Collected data
↓↓↓

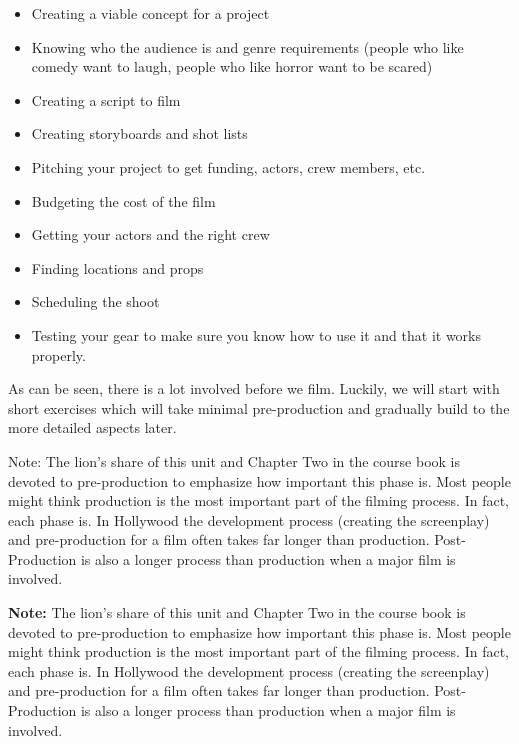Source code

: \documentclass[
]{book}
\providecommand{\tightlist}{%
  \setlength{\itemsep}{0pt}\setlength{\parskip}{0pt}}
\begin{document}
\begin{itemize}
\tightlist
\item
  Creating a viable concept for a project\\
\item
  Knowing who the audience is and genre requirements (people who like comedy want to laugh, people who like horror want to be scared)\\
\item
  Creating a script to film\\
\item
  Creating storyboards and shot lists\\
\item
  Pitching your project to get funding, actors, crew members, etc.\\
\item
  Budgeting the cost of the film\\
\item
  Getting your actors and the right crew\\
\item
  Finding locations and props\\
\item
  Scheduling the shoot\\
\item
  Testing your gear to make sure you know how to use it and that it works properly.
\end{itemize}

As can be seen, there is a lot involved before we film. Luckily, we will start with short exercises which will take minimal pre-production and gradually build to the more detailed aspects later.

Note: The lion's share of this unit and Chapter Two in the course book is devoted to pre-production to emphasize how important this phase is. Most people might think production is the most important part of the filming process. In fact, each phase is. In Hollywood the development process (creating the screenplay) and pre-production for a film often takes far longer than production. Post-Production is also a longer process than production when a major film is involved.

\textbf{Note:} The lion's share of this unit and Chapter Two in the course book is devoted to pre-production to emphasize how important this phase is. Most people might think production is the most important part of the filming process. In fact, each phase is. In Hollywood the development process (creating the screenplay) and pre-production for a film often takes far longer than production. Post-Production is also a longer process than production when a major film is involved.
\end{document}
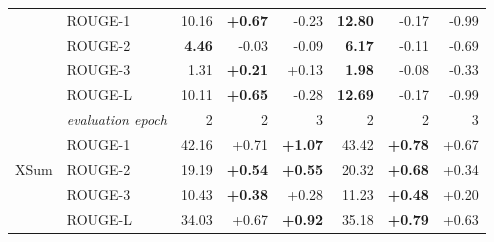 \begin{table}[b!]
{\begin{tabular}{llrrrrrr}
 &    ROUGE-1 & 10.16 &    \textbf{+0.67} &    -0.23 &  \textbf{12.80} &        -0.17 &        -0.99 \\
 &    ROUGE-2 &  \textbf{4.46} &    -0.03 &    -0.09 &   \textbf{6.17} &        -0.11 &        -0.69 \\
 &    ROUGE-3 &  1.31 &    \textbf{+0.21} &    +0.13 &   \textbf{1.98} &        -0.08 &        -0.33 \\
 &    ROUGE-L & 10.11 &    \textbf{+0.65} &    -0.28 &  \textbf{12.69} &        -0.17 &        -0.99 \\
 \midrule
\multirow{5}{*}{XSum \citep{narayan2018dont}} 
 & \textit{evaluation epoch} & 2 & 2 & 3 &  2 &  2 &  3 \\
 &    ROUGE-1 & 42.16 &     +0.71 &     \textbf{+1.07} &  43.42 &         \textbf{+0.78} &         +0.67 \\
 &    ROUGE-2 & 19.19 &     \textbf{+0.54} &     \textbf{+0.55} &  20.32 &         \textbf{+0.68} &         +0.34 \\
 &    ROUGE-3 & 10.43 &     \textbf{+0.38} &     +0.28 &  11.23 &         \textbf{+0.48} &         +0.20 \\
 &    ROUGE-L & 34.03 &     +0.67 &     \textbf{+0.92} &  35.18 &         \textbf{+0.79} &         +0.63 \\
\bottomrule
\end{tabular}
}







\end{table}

↑↑↑

# PROMPT
Please give back, exactly as it stands above, the stretch from the line with "Creating a script to film\\" through the line with "As can be seen, there", and no line outside it.

# RESULT FOR THIS EXERCISE
  Creating a script to film\\
\item
  Creating storyboards and shot lists\\
\item
  Pitching your project to get funding, actors, crew members, etc.\\
\item
  Budgeting the cost of the film\\
\item
  Getting your actors and the right crew\\
\item
  Finding locations and props\\
\item
  Scheduling the shoot\\
\item
  Testing your gear to make sure you know how to use it and that it works properly.
\end{itemize}

As can be seen, there is a lot involved before we film. Luckily, we will start with short exercises which will take minimal pre-production and gradually build to the more detailed aspects later.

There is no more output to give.